This chapter presents a survey of some new antibacterial agents that act on novel targets. In recent years, bacterial resistance to antibacterial drugs has become a global public health threat and has been increasing due to the use, overuse, and misuse of broad-spectrum antibiotics and the ability of bacteria to exchange resistance genes. Cationic peptides exhibit a broad spectrum of activity against various targets, including gram-negative and gram-positive bacteria, fungi, enveloped viruses, and parasites. Aminoacyl-tRNA synthetases play a crucial role in protein synthesis in all organisms, and selective inhibition of the bacterial enzymes has potential for the discovery of new antibacterial agents.

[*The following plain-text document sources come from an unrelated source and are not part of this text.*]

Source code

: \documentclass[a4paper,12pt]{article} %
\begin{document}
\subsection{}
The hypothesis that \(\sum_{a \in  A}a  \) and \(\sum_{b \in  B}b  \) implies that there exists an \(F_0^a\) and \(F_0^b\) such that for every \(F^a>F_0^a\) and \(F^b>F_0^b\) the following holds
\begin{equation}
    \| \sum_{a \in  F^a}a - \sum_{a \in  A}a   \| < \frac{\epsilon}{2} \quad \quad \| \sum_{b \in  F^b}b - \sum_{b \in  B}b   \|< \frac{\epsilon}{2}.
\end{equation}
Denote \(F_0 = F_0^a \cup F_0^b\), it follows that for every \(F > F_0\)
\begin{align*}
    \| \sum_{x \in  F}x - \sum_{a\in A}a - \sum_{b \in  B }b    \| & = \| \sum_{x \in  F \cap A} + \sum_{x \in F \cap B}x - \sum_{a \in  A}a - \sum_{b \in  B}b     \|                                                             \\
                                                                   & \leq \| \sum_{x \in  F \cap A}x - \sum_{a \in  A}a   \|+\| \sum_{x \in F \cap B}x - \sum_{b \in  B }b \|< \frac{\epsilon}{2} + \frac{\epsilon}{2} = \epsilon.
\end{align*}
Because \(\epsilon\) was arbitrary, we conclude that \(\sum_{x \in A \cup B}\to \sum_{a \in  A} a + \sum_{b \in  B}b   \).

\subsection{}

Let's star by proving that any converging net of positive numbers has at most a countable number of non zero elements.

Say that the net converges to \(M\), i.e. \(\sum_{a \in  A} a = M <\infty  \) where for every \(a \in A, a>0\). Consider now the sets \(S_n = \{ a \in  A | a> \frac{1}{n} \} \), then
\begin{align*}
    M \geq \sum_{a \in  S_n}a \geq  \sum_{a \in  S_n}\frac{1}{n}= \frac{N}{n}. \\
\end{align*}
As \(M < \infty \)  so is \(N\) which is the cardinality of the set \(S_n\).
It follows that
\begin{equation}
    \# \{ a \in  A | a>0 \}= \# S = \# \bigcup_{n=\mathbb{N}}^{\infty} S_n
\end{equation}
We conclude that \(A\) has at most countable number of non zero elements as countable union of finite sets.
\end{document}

Uropathogenic strains of Escherichia coli are the primary causative agents of urinary tract infections in humans. Combinatorial chemistry has had a significant impact on the discovery of new antibacterial drugs. Most of the successes have come from the use of small libraries to explore a specific pharmacophore. This kind of application has been exemplified in the chapter with the discovery of actinonin, a selective peptide deformylase inhibitor. The traditional method for obtaining new antibacterial drugs has been to synthesize analogues of existing antibacterial drugs and evaluate them for improved therapeutic activity by using in vitro and in vivo methods that detect antibacterial activity against gram-positive and gram-negative organisms.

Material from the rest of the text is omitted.